Check every line of the data and copy the ones where "oneof" appears.
[Opening Data to examine section]
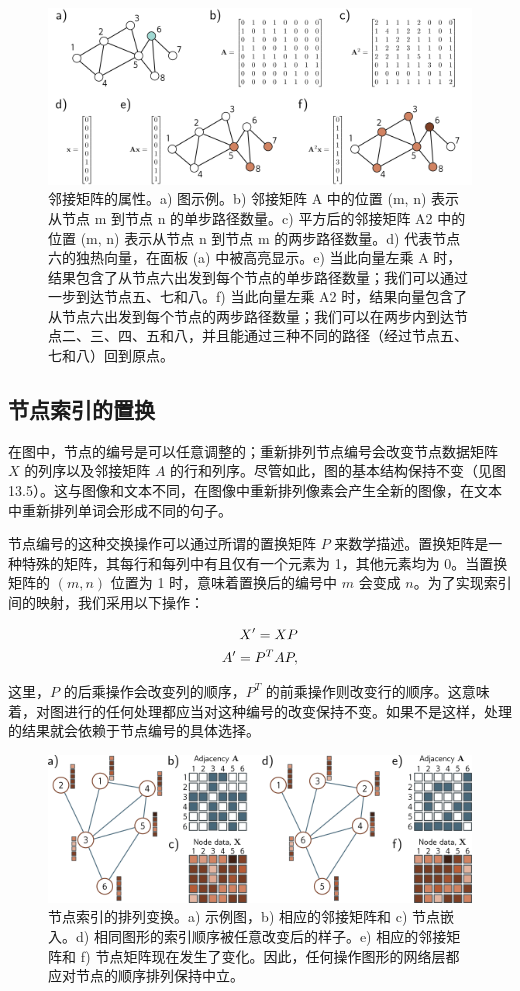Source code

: \begin{figure}[ht!]
\centering
\includegraphics[width=0.7\linewidth]{png/chapter13/GraphAdjacencyMultiply.png}
\caption{邻接矩阵的属性。a) 图示例。b) 邻接矩阵 A 中的位置 (m, n) 表示从节点 m 到节点 n 的单步路径数量。c) 平方后的邻接矩阵 A2 中的位置 (m, n) 表示从节点 n 到节点 m 的两步路径数量。d) 代表节点六的独热向量，在面板 (a) 中被高亮显示。e) 当此向量左乘 A 时，结果包含了从节点六出发到每个节点的单步路径数量；我们可以通过一步到达节点五、七和八。f) 当此向量左乘 A2 时，结果向量包含了从节点六出发到每个节点的两步路径数量；我们可以在两步内到达节点二、三、四、五和八，并且能通过三种不同的路径（经过节点五、七和八）回到原点。}
\end{figure}


\subsection{节点索引的置换}
在图中，节点的编号是可以任意调整的；重新排列节点编号会改变节点数据矩阵 \(X\) 的列序以及邻接矩阵 \(A\) 的行和列序。尽管如此，图的基本结构保持不变（见图 13.5）。这与图像和文本不同，在图像中重新排列像素会产生全新的图像，在文本中重新排列单词会形成不同的句子。

节点编号的这种交换操作可以通过所谓的置换矩阵 \(P\) 来数学描述。置换矩阵是一种特殊的矩阵，其每行和每列中有且仅有一个元素为 1，其他元素均为 0。当置换矩阵的 \((m, n)\) 位置为 1 时，意味着置换后的编号中 \(m\) 会变成 \(n\)。为了实现索引间的映射，我们采用以下操作：


\begin{align}
X' = XP \notag \\
A' = P^TAP, 
\end{align} 


这里，\(P\) 的后乘操作会改变列的顺序，\(P^T\) 的前乘操作则改变行的顺序。这意味着，对图进行的任何处理都应当对这种编号的改变保持不变。如果不是这样，处理的结果就会依赖于节点编号的具体选择。

\begin{figure}[ht!]
\centering
\includegraphics[width=0.7\linewidth]{png/chapter13/GraphNodeEquiv.png}
\caption{节点索引的排列变换。a) 示例图，b) 相应的邻接矩阵和 c) 节点嵌入。d) 相同图形的索引顺序被任意改变后的样子。e) 相应的邻接矩阵和 f) 节点矩阵现在发生了变化。因此，任何操作图形的网络层都应对节点的顺序排列保持中立。}
\end{figure}


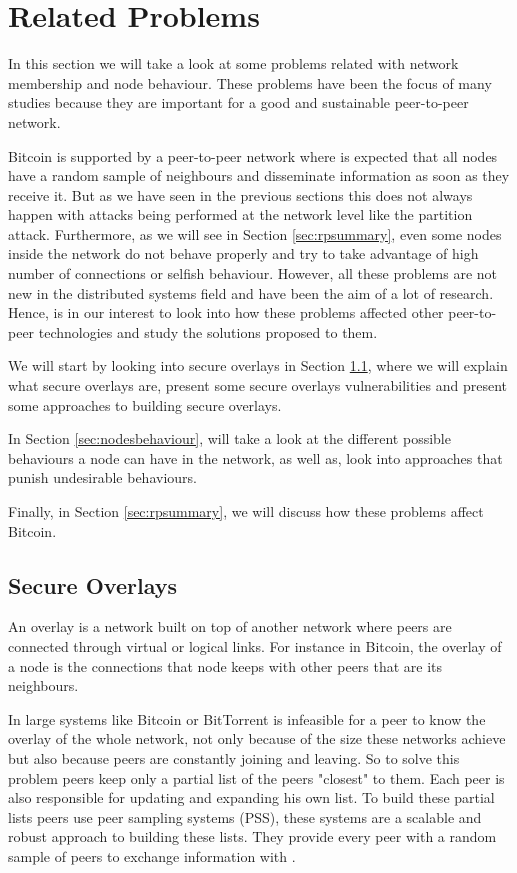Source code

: \section{Related Problems}
\label{sec:rproblems}
In this section we will take a look at some problems related with network membership and node behaviour. These problems have been the focus of many studies because they are important for a good and sustainable peer-to-peer network.

Bitcoin is supported by a peer-to-peer network where is expected that all nodes have a random sample of neighbours and disseminate information as soon as they receive it. But as we have seen in the previous sections this does not always happen with attacks being performed at the network level like the partition attack. Furthermore, as we will see in Section \ref{sec:rpsummary}, even some nodes inside the network do not behave properly and try to take advantage of high number of connections or selfish behaviour. However, all these problems are not new in the distributed systems field and have been the aim of a lot of research. Hence, is in our interest to look into how these problems affected other peer-to-peer technologies and study the solutions proposed to them.

We will start by looking into secure overlays in Section \ref{sec:secureoverlays}, where we will explain what secure overlays are, present some secure overlays vulnerabilities and present some approaches to building secure overlays.

In Section \ref{sec:nodesbehaviour}, will take a look at the different possible behaviours a node can have in the network, as well as, look into approaches that punish undesirable behaviours.

Finally, in Section \ref{sec:rpsummary}, we will discuss how these problems affect Bitcoin.

\subsection{Secure Overlays}
\label{sec:secureoverlays}
An overlay is a network built on top of another network where peers are connected through virtual or logical links. For instance in Bitcoin, the overlay of a node is the connections that node keeps with other peers that are its neighbours.

In large systems like Bitcoin or BitTorrent is infeasible for a peer to know the overlay of the whole network, not only because of the size these networks achieve but also because peers are constantly joining and leaving. So to solve this problem peers keep only a partial list of the peers "closest" to them. Each peer is also responsible for updating and expanding his own list. To build these partial lists peers use peer sampling systems (PSS), these systems are a scalable and robust approach to building these lists. They provide every peer with a random sample of
peers to exchange information with \cite{jelasity2004peer}.

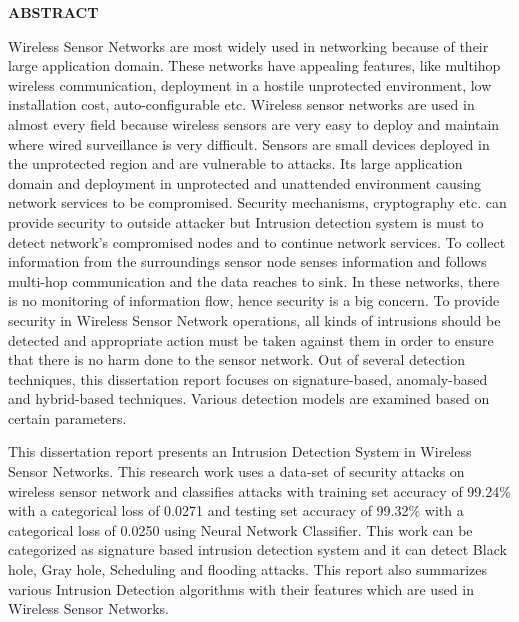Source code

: \vspace{4.0\baselineskip}
\textbf{\hspace{4.cm}
		\LARGE \textbf{ABSTRACT}}

\vspace{15mm}
	 	 	
Wireless Sensor Networks are most widely used in networking because of their large application domain. These networks have appealing features, like multihop wireless communication, deployment in a hostile unprotected environment, low installation cost, auto-configurable etc. Wireless sensor networks are used in almost every field because wireless sensors are very easy to deploy and maintain where wired surveillance is very difficult. Sensors are small devices deployed in the unprotected region and are vulnerable to attacks. Its large application domain and deployment in unprotected and unattended environment causing network services to be compromised. Security mechanisms, cryptography etc. can provide security to outside attacker but Intrusion detection system is must to detect network’s compromised nodes and to continue network services. To collect information from the surroundings sensor node senses information and follows multi-hop communication and the data reaches to sink. In these networks, there is no monitoring of information flow, hence security is a big concern. To provide security in Wireless Sensor Network operations, all kinds of intrusions should be detected and appropriate action must be taken against them in order to ensure that there is no harm done to the sensor network. Out of several detection techniques, this dissertation report focuses on signature-based, anomaly-based and hybrid-based techniques. Various detection models are examined based on certain parameters.
\par
This dissertation report presents an Intrusion Detection System in Wireless Sensor Networks. This research work uses a data-set of security attacks on wireless sensor network and classifies attacks with training set accuracy of 99.24\% with a categorical loss of 0.0271 and testing set accuracy of 99.32\% with a categorical loss of 0.0250 using Neural Network Classifier. This work can be categorized as signature based intrusion detection system and it can detect Black hole, Gray hole, Scheduling and flooding attacks. This report also summarizes various Intrusion Detection algorithms with their features which are used in Wireless Sensor Networks.
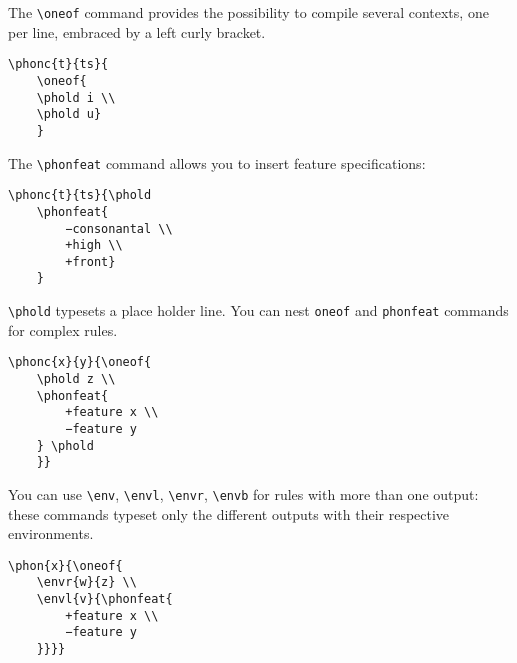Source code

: \documentclass[a4paper]{article}
\begin{document}
The \verb+\oneof+ command provides the possibility to compile several contexts, one per line, embraced by a left curly bracket.

\begin{exe}
\ex
\begin{verbatim}
\phonc{t}{ts}{
	\oneof{
	\phold i \\
	\phold u}
	}
\end{verbatim}
\ex {}
\end{exe}

The \verb+\phonfeat+ command allows you to insert feature specifications:

\begin{exe}
\ex
\begin{verbatim}
\phonc{t}{ts}{\phold 
	\phonfeat{
		−consonantal \\
		+high \\
		+front}
	}
\end{verbatim}
\ex {}
\end{exe}

\verb+\phold+ typesets a place holder line. You can nest \verb|oneof| and \verb|phonfeat| commands for complex rules.

\begin{exe}
\ex
\begin{verbatim}
\phonc{x}{y}{\oneof{
	\phold z \\
	\phonfeat{
		+feature x \\
		−feature y
	} \phold
	}}
\end{verbatim}
\ex {}
\end{exe}

You can use \verb|\env|, \verb|\envl|, \verb|\envr|, \verb|\envb| for rules with more than one output: these commands typeset only the different outputs with their respective environments.

\begin{exe}
\ex
\begin{verbatim}
\phon{x}{\oneof{
	\envr{w}{z} \\
	\envl{v}{\phonfeat{
		+feature x \\
		−feature y
	}}}}
\end{verbatim}
\ex {}
\end{exe}
\end{document}

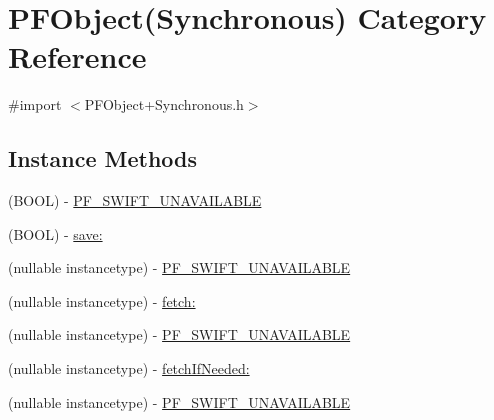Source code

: \hypertarget{category_p_f_object_07_synchronous_08}{}\section{P\+F\+Object(Synchronous) Category Reference}
\label{category_p_f_object_07_synchronous_08}


{\ttfamily \#import $<$P\+F\+Object+\+Synchronous.\+h$>$}

\subsection*{Instance Methods}
\begin{DoxyCompactItemize}
\item 
(B\+O\+O\+L) -\/ \hyperlink{category_p_f_object_07_synchronous_08_adbd353cd498462b7749c7a2ad0d745d0}{P\+F\+\_\+\+S\+W\+I\+F\+T\+\_\+\+U\+N\+A\+V\+A\+I\+L\+A\+B\+L\+E}
\begin{DoxyCompactList}\small\item\em 

 \end{DoxyCompactList}\item 
(B\+O\+O\+L) -\/ \hyperlink{category_p_f_object_07_synchronous_08_a1d376c0415a13a0785ebe6a119ed3324}{save\+:}
\item 
(nullable instancetype) -\/ \hyperlink{category_p_f_object_07_synchronous_08_ad0b180e967b91e24842e7679c73749b5}{P\+F\+\_\+\+S\+W\+I\+F\+T\+\_\+\+U\+N\+A\+V\+A\+I\+L\+A\+B\+L\+E}
\begin{DoxyCompactList}\small\item\em 

 \end{DoxyCompactList}\item 
(nullable instancetype) -\/ \hyperlink{category_p_f_object_07_synchronous_08_a22919482d9b99ba9787f0f5144484099}{fetch\+:}
\item 
(nullable instancetype) -\/ \hyperlink{category_p_f_object_07_synchronous_08_ad0b180e967b91e24842e7679c73749b5}{P\+F\+\_\+\+S\+W\+I\+F\+T\+\_\+\+U\+N\+A\+V\+A\+I\+L\+A\+B\+L\+E}
\item 
(nullable instancetype) -\/ \hyperlink{category_p_f_object_07_synchronous_08_a41bf492b240772ee98a8f6b2728101a8}{fetch\+If\+Needed\+:}
\item 
(nullable instancetype) -\/ \hyperlink{category_p_f_object_07_synchronous_08_ad0b180e967b91e24842e7679c73749b5}{P\+F\+\_\+\+S\+W\+I\+F\+T\+\_\+\+U\+N\+A\+V\+A\+I\+L\+A\+B\+L\+E}
\begin{DoxyCompactList}\small\item\em 


\end{DoxyCompactList}
\end{DoxyCompactItemize}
[Closing Data to examine section]
— Answer to this exercise —
The \verb+\oneof+ command provides the possibility to compile several contexts, one per line, embraced by a left curly bracket.
	\oneof{
\verb+\phold+ typesets a place holder line. You can nest \verb|oneof| and \verb|phonfeat| commands for complex rules.
\phonc{x}{y}{\oneof{
\phon{x}{\oneof{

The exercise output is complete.